Todo el mundo sabe que después de una guerra todas las fuerzas renacen. La
potencia económica del país se hace diez veces mayor; es como si una lluvia de
tormenta hubiese fertilizado, refrescándola, una tierra desolada. El público se
apresura a acudir en socorro de las víctimas de una guerra, mientras que en tiempos
de paz, provincias enteras pueden morir de hambre antes de que hayamos arañado,
para dar tres rublos, el fondo de nuestros bolsillos.
—Pero, sobre todo, el pueblo ¿no sufre durante una guerra? ¿No es él el que
soporta todas las ruinas, cuando las clases superiores de la sociedad no se dan
cuenta de nada?
—No es más que temporalmente.
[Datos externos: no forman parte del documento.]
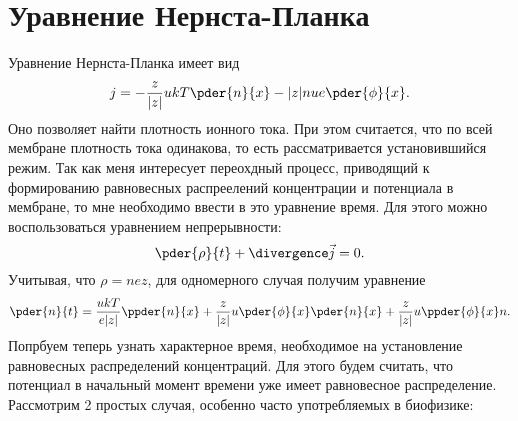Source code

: \documentclass{hedwork}
\begin{document}
\section{Уравнение Нернста-Планка}
    Уравнение Нернста-Планка имеет вид
    \begin{equation}
        j = -\frac{z}{|z|}ukT\pder{n}{x} - |z|nue\pder{\phi}{x}.
        \label{eq:nernst-plank}
    \end{equation}
    Оно позволяет найти плотность ионного тока. При этом считается, что по всей
    мембране плотность тока одинакова, то есть рассматривается установившийся
    режим. Так как меня интересует переохдный процесс, приводящий к формированию
    равновесных распреелений концентрации и потенциала в мембране, то мне
    необходимо ввести в это уравнение время. Для этого можно воспользоваться
    уравнением непрерывности:
    \begin{equation}
        \pder{\rho}{t} + \divergence\vec{j} = 0.
    \end{equation}
    Учитывая, что \( \rho = nez \), для одномерного случая получим уравнение
    \begin{equation}
        \pder{n}{t} = \frac{ukT}{e|z|}\ppder{n}{x} +
            \frac{z}{|z|}u\pder{\phi}{x}\pder{n}{x} +
            \frac{z}{|z|}u\ppder{\phi}{x}n.
        \label{eq:nernst-plank_with_time}
    \end{equation}
    Попрбуем теперь узнать характерное время, необходимое на установление
    равновесных распределений концентраций. Для этого будем считать, что
    потенциал в начальный момент времени уже имеет равновесное
    распределение. Рассмотрим 2 простых случая, особенно часто употребляемых в
    биофизике:
\end{document}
Gana con ello muchísimo más de lo que pierde.
Para el pueblo es para quien la guerra tiene mejores consecuencias. La guerra iguala
a todos durante el combate y une al criado y al señor en esa manifestación suprema
de la dignidad humana: el sacrificio de la vida por la obra común, por todos, por la
patria. ¿Cree usted que la masa más humilde de los mujiks no siente la necesidad de
manifestar de modo activo sentimientos generosos? ¿Cómo probaría durante la paz
su magnanimidad, su deseo de dignidad moral? Si un hombre del pueblo realiza una
hermosa acción en tiempo ordinario, o nos burlamos de él o desconfiamos del acto,
o también testimoniamos una admiración tan asombrada que nuestros elogios
semejan insultos. ¡Nos parece aquello tan extraordinario! Durante la guerra, todos
los heroísmos son iguales. Un gentilhombre, terrícola y un campesino, cuando
combatían en 1812, estaban más cerca él uno del otro que en su pueblo. La guerra
permite a la masa estimarse ella misma: he aquí por qué el pueblo ama la guerra.
Compone canciones guerreras después del combate y más tarde escucha
religiosamente los relatos de las batallas.
La guerra en nuestra época es necesaria; sin la guerra el mundo caería en la
indolencia...
Dejé de discutir. No discuto con soñadores. Pero he aquí que comienzan a
preocuparse de problemas que, desde hace mucho tiempo, parecían resueltos. Esto
significa algo. Y lo más curioso es que esto ocurre en todas partes al mismo tiempo.